Most Companies whether large or small will most likely have related parties therefore as 2022 audit year ends commence, careful planning in accordance with ISA (Ireland) 550 is essential whilst also considering the requirements per ISA (Ireland) 315, ISA (Ireland) 330 and ISA (Ireland) 240 in identifying risks of material misstatement associated with related party relationships and transactions.
Definition of a Related Party
A person or other entity that has control or significant influence, directly or indirectly through one or more intermediaries, over the reporting entity;

Another entity over which the reporting entity has control or significant influence, directly or indirectly through one or more intermediaries; or

Another entity that is under common control with the reporting entity through having:

  • Common controlling ownership
  • Owners who are close family members; or
  • Common key management

Key steps statutory auditors need to consider in identifying related party relationships and transactions.

As 2022 audits commence it is recommended to follow the suggested steps in identification of related party relationships and transactions.
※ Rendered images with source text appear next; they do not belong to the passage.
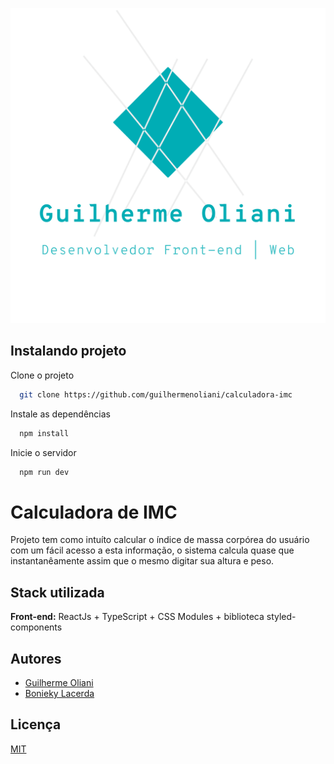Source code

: ![Logo](./src/assets/logo_readme.png)

## Instalando projeto

Clone o projeto

```bash
  git clone https://github.com/guilhermenoliani/calculadora-imc
```

Instale as dependências

```bash
  npm install
```

Inicie o servidor

```bash
  npm run dev
```

# Calculadora de IMC

Projeto tem como intuíto calcular o índice de massa corpórea do usuário com um fácil acesso a esta informação, o sistema calcula quase que instantanêamente assim que o mesmo digitar sua altura e peso.

## Stack utilizada

**Front-end:** ReactJs + TypeScript + CSS Modules +
biblioteca styled-components

## Autores

- [Guilherme Oliani](https://github.com/guilhermenoliani)
- [Bonieky Lacerda](https://www.instagram.com/bonieky/)

## Licença

[MIT](https://github.com/atisawd/boxicons/blob/master/LICENSE)
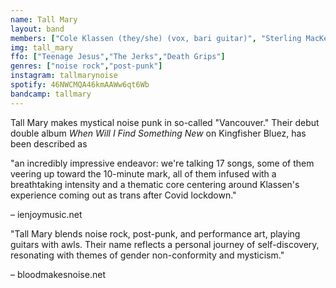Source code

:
 ```yaml
---
name: Tall Mary
layout: band
members: ["Cole Klassen (they/she) (vox, bari guitar)", "Sterling MacKenzie (they/them) (guitar)", "Beau Wallbridge (he/him) (bass)","Tristan Helgason (he/him) (drums)", "Hugh Conings (he/him) (percussion, synth)"]
img: tall_mary
ffo: ["Teenage Jesus","The Jerks","Death Grips"]
genres: ["noise rock","post-punk"]
instagram: tallmarynoise
spotify: 46NWCMQA46kmAAWw6qt6Wb
bandcamp: tallmary
---
```


Tall Mary makes mystical noise punk in so-called "Vancouver." Their debut double album <span style="font-style:italic">When Will I Find Something New</span> on Kingfisher Bluez, has been described as 

"an incredibly impressive endeavor: we're talking 17 songs, some of them veering up toward the 10-minute mark, all of them infused with a breathtaking intensity and a thematic core centering around Klassen's experience coming out as trans after Covid lockdown." 

– ienjoymusic.net

"Tall Mary blends noise rock, post-punk, and performance art, playing guitars with awls. Their name reflects a personal journey of self-discovery, resonating with themes of gender non-conformity and mysticism." 

– bloodmakesnoise.net
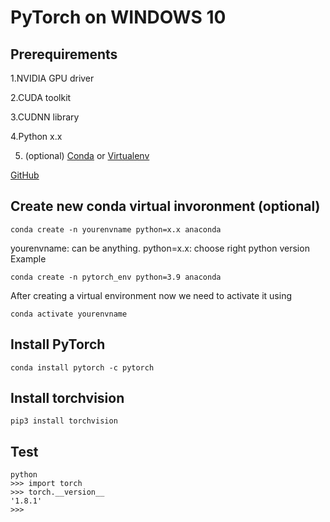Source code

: # PyTorch on WINDOWS 10

## Prerequirements
1.NVIDIA GPU driver

2.CUDA toolkit

3.CUDNN library

4.Python x.x

5. (optional) [Conda](https://docs.conda.io/projects/conda/en/latest/user-guide/install/windows.html) or [Virtualenv](https://virtualenv.pypa.io/en/stable/)

[GitHub](http://github.com)

## Create new conda virtual invoronment (optional)
```
conda create -n yourenvname python=x.x anaconda
```
yourenvname: can be anything.
python=x.x: choose right python version 
Example  
```
conda create -n pytorch_env python=3.9 anaconda
```

After creating a virtual environment now we need to activate it using

```
conda activate yourenvname
```

## Install PyTorch 

```
conda install pytorch -c pytorch
```

## Install torchvision

```
pip3 install torchvision
```

## Test
```
python
>>> import torch
>>> torch.__version__
'1.8.1'
>>>
```
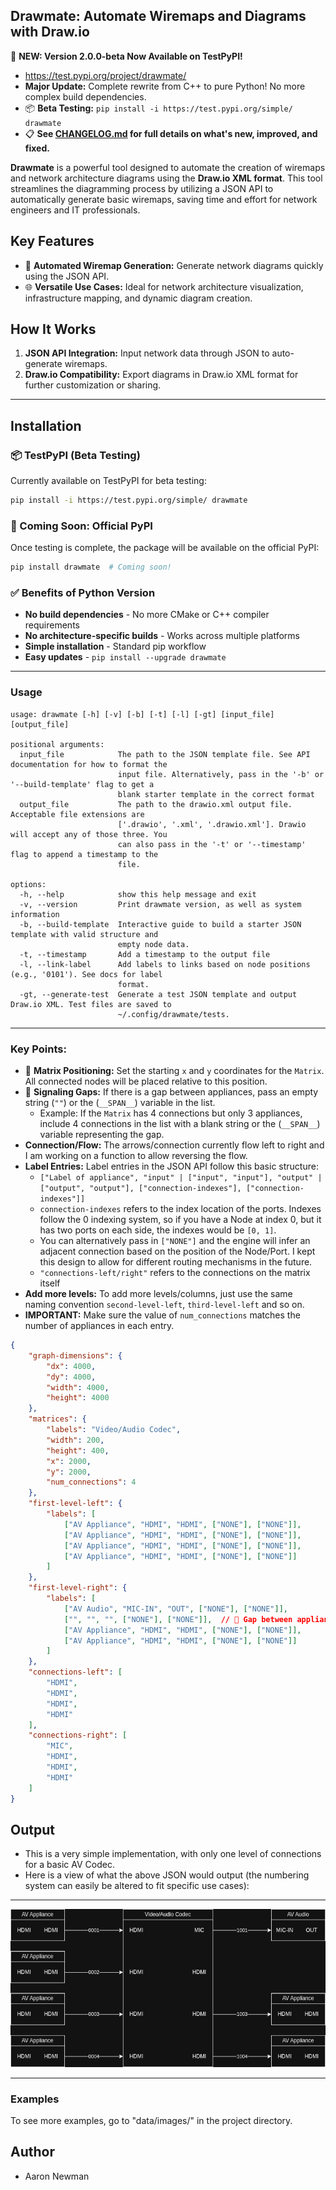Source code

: ## **Drawmate: Automate Wiremaps and Diagrams with Draw.io**

🎉 **NEW: Version 2.0.0-beta Now Available on TestPyPI!**
- https://test.pypi.org/project/drawmate/
- **Major Update:** Complete rewrite from C++ to pure Python! No more complex build dependencies.
- 📦 **Beta Testing:** `pip install -i https://test.pypi.org/simple/ drawmate`
- 📋 **See [CHANGELOG.md](CHANGELOG.md) for full details on what's new, improved, and fixed.**

**Drawmate** is a powerful tool designed to automate the creation of wiremaps and network architecture diagrams using the **Draw.io XML format**. This tool streamlines the diagramming process by utilizing a JSON API to automatically generate basic wiremaps, saving time and effort for network engineers and IT professionals.

## **Key Features**
- 🚀 **Automated Wiremap Generation:** Generate network diagrams quickly using the JSON API.
- 🌐 **Versatile Use Cases:** Ideal for network architecture visualization, infrastructure mapping, and dynamic diagram creation.

## **How It Works**
1. **JSON API Integration:** Input network data through JSON to auto-generate wiremaps.
2. **Draw.io Compatibility:** Export diagrams in Draw.io XML format for further customization or sharing.

---

## **Installation**

### **📦 TestPyPI (Beta Testing)**
Currently available on TestPyPI for beta testing:
```bash
pip install -i https://test.pypi.org/simple/ drawmate
```

### **🎯 Coming Soon: Official PyPI**
Once testing is complete, the package will be available on the official PyPI:
```bash
pip install drawmate  # Coming soon!
```

### **✅ Benefits of Python Version**
- **No build dependencies** - No more CMake or C++ compiler requirements
- **No architecture-specific builds** - Works across multiple platforms
- **Simple installation** - Standard pip workflow
- **Easy updates** - `pip install --upgrade drawmate`

---

### **Usage**
```man
usage: drawmate [-h] [-v] [-b] [-t] [-l] [-gt] [input_file] [output_file]

positional arguments:
  input_file            The path to the JSON template file. See API documentation for how to format the
                        input file. Alternatively, pass in the '-b' or '--build-template' flag to get a
                        blank starter template in the correct format
  output_file           The path to the drawio.xml output file. Acceptable file extensions are
                        ['.drawio', '.xml', '.drawio.xml']. Drawio will accept any of those three. You
                        can also pass in the '-t' or '--timestamp' flag to append a timestamp to the
                        file.

options:
  -h, --help            show this help message and exit
  -v, --version         Print drawmate version, as well as system information
  -b, --build-template  Interactive guide to build a starter JSON template with valid structure and
                        empty node data.
  -t, --timestamp       Add a timestamp to the output file
  -l, --link-label      Add labels to links based on node positions (e.g., '0101'). See docs for label
                        format.
  -gt, --generate-test  Generate a test JSON template and output Draw.io XML. Test files are saved to
                        ~/.config/drawmate/tests.
```
---

### **Key Points:**
- 📍 **Matrix Positioning:** Set the starting `x` and `y` coordinates for the `Matrix`. All connected nodes will be placed relative to this position.
- 🚫 **Signaling Gaps:** If there is a gap between appliances, pass an empty string (`""`) or the (`__SPAN__`) variable in the list.
    - Example: If the `Matrix` has 4 connections but only 3 appliances, include 4 connections in the list with a blank string or the (`__SPAN__`) variable representing the gap.
- **Connection/Flow:** The arrows/connection currently flow left to right and I am working on a function to allow reversing the flow.
- **Label Entries:** Label entries in the JSON API follow this basic structure:
  - `["Label of appliance", "input" | ["input", "input"], "output" | ["output", "output"], ["connection-indexes"], ["connection-indexes"]]`
  - ```connection-indexes``` refers to the index location of the ports. Indexes follow the 0 indexing system,
    so if you have a Node at index 0, but it has two ports on each side, the indexes would be ```[0, 1]```.
  - You can alternatively pass in ```["NONE"]``` and the engine will infer an adjacent connection based on the position of the Node/Port.
    I kept this design to allow for different routing mechanisms in the future.
  - `"connections-left/right"` refers to the connections on the matrix itself
- **Add more levels:** To add more levels/columns, just use the same naming convention `second-level-left`, `third-level-left` and so on.
- **IMPORTANT:** Make sure the value of `num_connections` matches the number of appliances in each entry.

```json
{
    "graph-dimensions": {
        "dx": 4000,
        "dy": 4000,
        "width": 4000,
        "height": 4000
    },
    "matrices": {
        "labels": "Video/Audio Codec",
        "width": 200,
        "height": 400,
        "x": 2000,
        "y": 2000,
        "num_connections": 4
    },
    "first-level-left": {
        "labels": [
            ["AV Appliance", "HDMI", "HDMI", ["NONE"], ["NONE"]],
            ["AV Appliance", "HDMI", "HDMI", ["NONE"], ["NONE"]],
            ["AV Appliance", "HDMI", "HDMI", ["NONE"], ["NONE"]],
            ["AV Appliance", "HDMI", "HDMI", ["NONE"], ["NONE"]]
        ]
    },
    "first-level-right": {
        "labels": [
            ["AV Audio", "MIC-IN", "OUT", ["NONE"], ["NONE"]],
            ["", "", "", ["NONE"], ["NONE"]],  // 🚫 Gap between appliances
            ["AV Appliance", "HDMI", "HDMI", ["NONE"], ["NONE"]],
            ["AV Appliance", "HDMI", "HDMI", ["NONE"], ["NONE"]]
        ]
    },
    "connections-left": [
        "HDMI",
        "HDMI",
        "HDMI",
        "HDMI"
    ],
    "connections-right": [
        "MIC",
        "HDMI",
        "HDMI",
        "HDMI"
    ]
}
```
## Output

- This is a very simple implementation, with only one level of connections for a basic AV Codec.
- Here is a view of what the above JSON would output (the numbering system can easily be altered to fit specific use cases):

---

![Basic Network Diagram](data/images/sc_test_1.drawio.png)

---

### **Examples** ###
To see more examples, go to "data/images/" in the project directory.

## Author

+ Aaron Newman
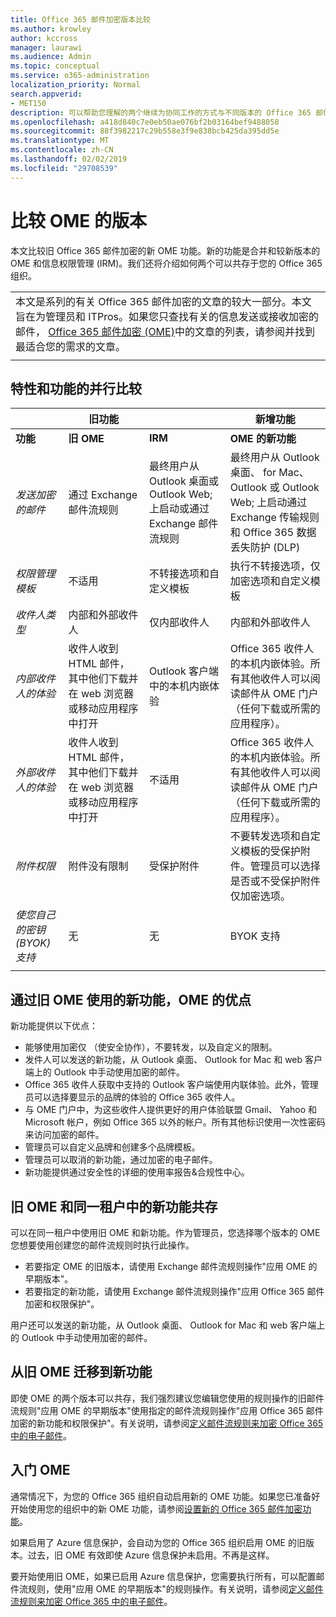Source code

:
 ```yaml
---
title: Office 365 邮件加密版本比较
ms.author: krowley
author: kccross
manager: laurawi
ms.audience: Admin
ms.topic: conceptual
ms.service: o365-administration
localization_priority: Normal
search.appverid:
- MET150
description: 可以帮助您理解的两个继续为协同工作的方式与不同版本的 Office 365 邮件加密以及传递的功能差异。
ms.openlocfilehash: a418d840c7e0eb50ae076bf2b03164bef9488058
ms.sourcegitcommit: 88f3982217c29b558e3f9e838bcb425da395dd5e
ms.translationtype: MT
ms.contentlocale: zh-CN
ms.lasthandoff: 02/02/2019
ms.locfileid: "29708539"
---
```

# <a name="compare-versions-of-ome"></a>比较 OME 的版本

本文比较旧 Office 365 邮件加密的新 OME 功能。新的功能是合并和较新版本的 OME 和信息权限管理 (IRM)。我们还将介绍如何两个可以共存于您的 Office 365 组织。

||
|:-----|
|本文是系列的有关 Office 365 邮件加密的文章的较大一部分。本文旨在为管理员和 ITPros。如果您只查找有关的信息发送或接收加密的邮件， [Office 365 邮件加密 (OME)](ome.md)中的文章的列表，请参阅并找到最适合您的需求的文章。 |
||

## <a name="side-by-side-comparison-of-features-and-capabilities"></a>特性和功能的并行比较

|                                   |旧功能       |                   |新增功能              |
|-----------------------------------|-------------------|-------------------|--------------------------|
|**功能**                     | **旧 OME**    | **IRM**           | **OME 的新功能** |
|*发送加密的邮件*        |通过 Exchange 邮件流规则|最终用户从 Outlook 桌面或 Outlook Web; 上启动或通过 Exchange 邮件流规则|最终用户从 Outlook 桌面、 for Mac、 Outlook 或 Outlook Web; 上启动通过 Exchange 传输规则和 Office 365 数据丢失防护 (DLP)|
|*权限管理模板*       |   不适用      |不转接选项和自定义模板|执行不转接选项，仅加密选项和自定义模板|
|*收件人类型*                   |内部和外部收件人|仅内部收件人         |内部和外部收件人|
|*内部收件人的体验*|收件人收到 HTML 邮件，其中他们下载并在 web 浏览器或移动应用程序中打开|Outlook 客户端中的本机内嵌体验|Office 365 收件人的本机内嵌体验。所有其他收件人可以阅读邮件从 OME 门户 （任何下载或所需的应用程序）。|
|*外部收件人的体验*|收件人收到 HTML 邮件，其中他们下载并在 web 浏览器或移动应用程序中打开|不适用|Office 365 收件人的本机内嵌体验。所有其他收件人可以阅读邮件从 OME 门户 （任何下载或所需的应用程序）。|
|*附件权限*           |附件没有限制|受保护附件|不要转发选项和自定义模板的受保护附件。管理员可以选择是否或不受保护附件仅加密选项。|
|*使您自己的密钥 (BYOK) 支持*|无                |无               |BYOK 支持          |
||

## <a name="advantages-of-using-the-new-ome-capabilities-over-legacy-ome"></a>通过旧 OME 使用的新功能，OME 的优点

新功能提供以下优点：

- 能够使用加密仅 （使安全协作），不要转发，以及自定义的限制。
- 发件人可以发送的新功能，从 Outlook 桌面、 Outlook for Mac 和 web 客户端上的 Outlook 中手动使用加密的邮件。
- Office 365 收件人获取中支持的 Outlook 客户端使用内联体验。此外，管理员可以选择要显示的品牌的体验的 Office 365 收件人。
- 与 OME 门户中，为这些收件人提供更好的用户体验联盟 Gmail、 Yahoo 和 Microsoft 帐户，例如 Office 365 以外的帐户。所有其他标识使用一次性密码来访问加密的邮件。
- 管理员可以自定义品牌和创建多个品牌模板。
- 管理员可以取消的新功能，通过加密的电子邮件。
- 新功能提供通过安全性的详细的使用率报告&amp;合规性中心。

## <a name="coexistence-of-legacy-ome-and-the-new-capabilities-in-the-same-tenant"></a>旧 OME 和同一租户中的新功能共存

可以在同一租户中使用旧 OME 和新功能。作为管理员，您选择哪个版本的 OME 您想要使用创建您的邮件流规则时执行此操作。

- 若要指定 OME 的旧版本，请使用 Exchange 邮件流规则操作"应用 OME 的早期版本"。
- 若要指定的新功能，请使用 Exchange 邮件流规则操作"应用 Office 365 邮件加密和权限保护"。

用户还可以发送的新功能，从 Outlook 桌面、 Outlook for Mac 和 web 客户端上的 Outlook 中手动使用加密的邮件。

## <a name="migrating-from-legacy-ome-to-the-new-capabilities"></a>从旧 OME 迁移到新功能

即使 OME 的两个版本可以共存，我们强烈建议您编辑您使用的规则操作的旧邮件流规则"应用 OME 的早期版本"使用指定的邮件流规则操作"应用 Office 365 邮件加密的新功能和权限保护"。有关说明，请参阅[定义邮件流规则来加密 Office 365 中的电子邮件](define-mail-flow-rules-to-encrypt-email.md)。

## <a name="getting-started-with-ome"></a>入门 OME

通常情况下，为您的 Office 365 组织自动启用新的 OME 功能。如果您已准备好开始使用您的组织中的新 OME 功能，请参阅[设置新的 Office 365 邮件加密功能](set-up-new-message-encryption-capabilities.md)。

如果启用了 Azure 信息保护，会自动为您的 Office 365 组织启用 OME 的旧版本。过去，旧 OME 有效即使 Azure 信息保护未启用。不再是这样。

要开始使用旧 OME，如果已启用 Azure 信息保护，您需要执行所有，可以配置邮件流规则，使用"应用 OME 的早期版本"的规则操作。有关说明，请参阅[定义邮件流规则来加密 Office 365 中的电子邮件](define-mail-flow-rules-to-encrypt-email.md)。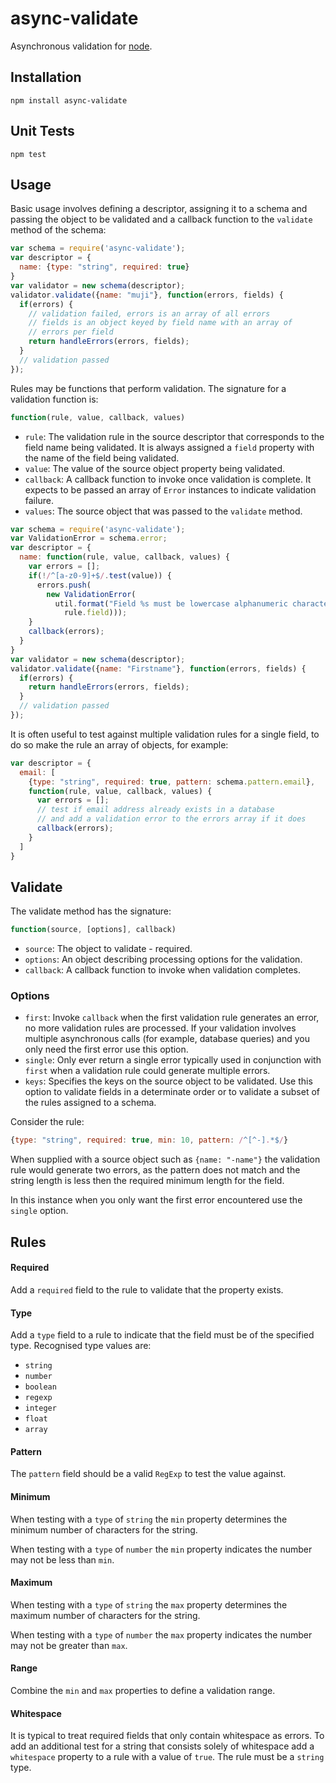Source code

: # async-validate

Asynchronous validation for [node](http://nodejs.org).

## Installation

```
npm install async-validate
```

## Unit Tests

```
npm test
```

## Usage

Basic usage involves defining a descriptor, assigning it to a schema and passing the object to be validated and a callback function to the `validate` method of the schema:

```javascript
var schema = require('async-validate');
var descriptor = {
  name: {type: "string", required: true}
}
var validator = new schema(descriptor);
validator.validate({name: "muji"}, function(errors, fields) {
  if(errors) {
    // validation failed, errors is an array of all errors
    // fields is an object keyed by field name with an array of
    // errors per field
    return handleErrors(errors, fields);
  }
  // validation passed
});
```

Rules may be functions that perform validation. The signature for a validation function is:

```javascript
function(rule, value, callback, values)
```

* `rule`: The validation rule in the source descriptor that corresponds to the field name being validated. It is always assigned a `field` property with the name of the field being validated.
* `value`: The value of the source object property being validated.
* `callback`: A callback function to invoke once validation is complete. It expects to be passed an array of `Error` instances to indicate validation failure.
* `values`: The source object that was passed to the `validate` method.

```javascript
var schema = require('async-validate');
var ValidationError = schema.error;
var descriptor = {
  name: function(rule, value, callback, values) {
    var errors = [];
    if(!/^[a-z0-9]+$/.test(value)) {
      errors.push(
        new ValidationError(
          util.format("Field %s must be lowercase alphanumeric characters",
            rule.field)));
    }
    callback(errors);
  }
}
var validator = new schema(descriptor);
validator.validate({name: "Firstname"}, function(errors, fields) {
  if(errors) {
    return handleErrors(errors, fields);
  }
  // validation passed
});
```

It is often useful to test against multiple validation rules for a single field, to do so make the rule an array of objects, for example:

```javascript
var descriptor = {
  email: [
    {type: "string", required: true, pattern: schema.pattern.email},
    function(rule, value, callback, values) {
      var errors = []; 
      // test if email address already exists in a database
      // and add a validation error to the errors array if it does
      callback(errors);
    }
  ]
}
```

## Validate

The validate method has the signature:

```javascript
function(source, [options], callback)
```

* `source`: The object to validate - required.
* `options`: An object describing processing options for the validation.
* `callback`: A callback function to invoke when validation completes.

### Options

* `first`: Invoke `callback` when the first validation rule generates an error, no more validation rules are processed. If your validation involves multiple asynchronous calls (for example, database queries) and you only need the first error use this option.
* `single`: Only ever return a single error typically used in conjunction with `first` when a validation rule could generate multiple errors.
* `keys`: Specifies the keys on the source object to be validated. Use this option to validate fields in a determinate order or to validate a subset of the rules assigned to a schema.

Consider the rule:

```javascript
{type: "string", required: true, min: 10, pattern: /^[^-].*$/}
```

When supplied with a source object such as `{name: "-name"}` the validation rule would generate two errors, as the pattern does not match and the string length is less then the required minimum length for the field.

In this instance when you only want the first error encountered use the `single` option.

## Rules

#### Required

Add a `required` field to the rule to validate that the property exists.

#### Type

Add a `type` field to a rule to indicate that the field must be of the specified type. Recognised type values are:

* `string`
* `number`
* `boolean`
* `regexp`
* `integer`
* `float`
* `array`

#### Pattern

The `pattern` field should be a valid `RegExp` to test the value against.

#### Minimum

When testing with a `type` of `string` the `min` property determines the minimum number of characters for the string.

When testing with a `type` of `number` the `min` property indicates the number may not be less than `min`.

#### Maximum

When testing with a `type` of `string` the `max` property determines the maximum number of characters for the string.

When testing with a `type` of `number` the `max` property indicates the number may not be greater than `max`.

#### Range

Combine the `min` and `max` properties to define a validation range.

#### Whitespace

It is typical to treat required fields that only contain whitespace as errors. To add an additional test for a string that consists solely of whitespace add a `whitespace` property to a rule with a value of `true`. The rule must be a `string` type.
These steps can be incorporated into the audit plan whilst at the same time amalgamating other ISA requirements within ISA (Ireland) 315, 330 and 240 in identification and disclosure of related parties:

Step 1 – Discussion with engagement team of the susceptibility of the financial statements to material misstatement due to fraud or error that could result from the entity’s related party relationships and transactions.

Step 2 – Inspect managements comprehensive list of related parties and any changes from prior period.

Step 3 – obtain an understanding as part of risk assessment procedures controls in place to:

  1. Identify, account for, and disclose related party relationships and transactions in accordance with the applicable financial reporting framework.
  2. Ascertain whom authorizes and approves significant transactions and arrangements with related parties including transactions outside the normal course of business.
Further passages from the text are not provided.